**Activity**
Type again, exactly, the lines below from the start through the line that includes "## Clustering".

[Dataset records]
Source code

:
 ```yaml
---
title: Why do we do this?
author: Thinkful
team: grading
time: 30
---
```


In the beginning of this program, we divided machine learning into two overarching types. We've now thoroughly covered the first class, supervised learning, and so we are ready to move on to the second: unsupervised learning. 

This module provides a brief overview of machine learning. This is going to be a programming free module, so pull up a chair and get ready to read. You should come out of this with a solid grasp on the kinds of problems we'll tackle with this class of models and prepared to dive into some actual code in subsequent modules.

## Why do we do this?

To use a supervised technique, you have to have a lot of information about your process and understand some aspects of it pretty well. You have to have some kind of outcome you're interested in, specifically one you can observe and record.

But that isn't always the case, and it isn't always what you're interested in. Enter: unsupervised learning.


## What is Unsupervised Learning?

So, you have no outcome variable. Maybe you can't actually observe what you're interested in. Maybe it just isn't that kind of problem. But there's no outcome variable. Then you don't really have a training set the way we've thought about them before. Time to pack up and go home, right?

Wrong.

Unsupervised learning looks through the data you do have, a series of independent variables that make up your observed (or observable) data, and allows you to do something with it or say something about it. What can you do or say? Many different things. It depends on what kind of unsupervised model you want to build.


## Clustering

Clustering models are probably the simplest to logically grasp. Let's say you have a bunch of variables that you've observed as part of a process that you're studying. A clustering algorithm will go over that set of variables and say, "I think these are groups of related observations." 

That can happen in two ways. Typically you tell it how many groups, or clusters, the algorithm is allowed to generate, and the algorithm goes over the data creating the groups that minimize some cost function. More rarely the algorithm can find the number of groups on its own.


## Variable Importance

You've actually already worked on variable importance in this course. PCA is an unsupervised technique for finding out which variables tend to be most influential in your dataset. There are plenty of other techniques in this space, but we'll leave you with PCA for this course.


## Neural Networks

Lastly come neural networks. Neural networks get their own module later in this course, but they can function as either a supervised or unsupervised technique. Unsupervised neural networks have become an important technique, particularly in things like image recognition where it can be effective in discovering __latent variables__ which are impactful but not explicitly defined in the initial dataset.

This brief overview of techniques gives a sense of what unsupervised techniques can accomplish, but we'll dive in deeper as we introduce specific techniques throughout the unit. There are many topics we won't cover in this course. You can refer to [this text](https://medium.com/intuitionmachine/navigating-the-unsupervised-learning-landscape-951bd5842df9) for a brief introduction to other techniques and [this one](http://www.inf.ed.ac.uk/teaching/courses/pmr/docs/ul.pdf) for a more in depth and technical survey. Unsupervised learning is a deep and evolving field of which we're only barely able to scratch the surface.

**Expected answer**
Source code

:
 ```yaml
---
title: Why do we do this?
author: Thinkful
team: grading
time: 30
---
```


In the beginning of this program, we divided machine learning into two overarching types. We've now thoroughly covered the first class, supervised learning, and so we are ready to move on to the second: unsupervised learning. 

This module provides a brief overview of machine learning. This is going to be a programming free module, so pull up a chair and get ready to read. You should come out of this with a solid grasp on the kinds of problems we'll tackle with this class of models and prepared to dive into some actual code in subsequent modules.

## Why do we do this?

To use a supervised technique, you have to have a lot of information about your process and understand some aspects of it pretty well. You have to have some kind of outcome you're interested in, specifically one you can observe and record.

But that isn't always the case, and it isn't always what you're interested in. Enter: unsupervised learning.


## What is Unsupervised Learning?

So, you have no outcome variable. Maybe you can't actually observe what you're interested in. Maybe it just isn't that kind of problem. But there's no outcome variable. Then you don't really have a training set the way we've thought about them before. Time to pack up and go home, right?

Wrong.

Unsupervised learning looks through the data you do have, a series of independent variables that make up your observed (or observable) data, and allows you to do something with it or say something about it. What can you do or say? Many different things. It depends on what kind of unsupervised model you want to build.


## Clustering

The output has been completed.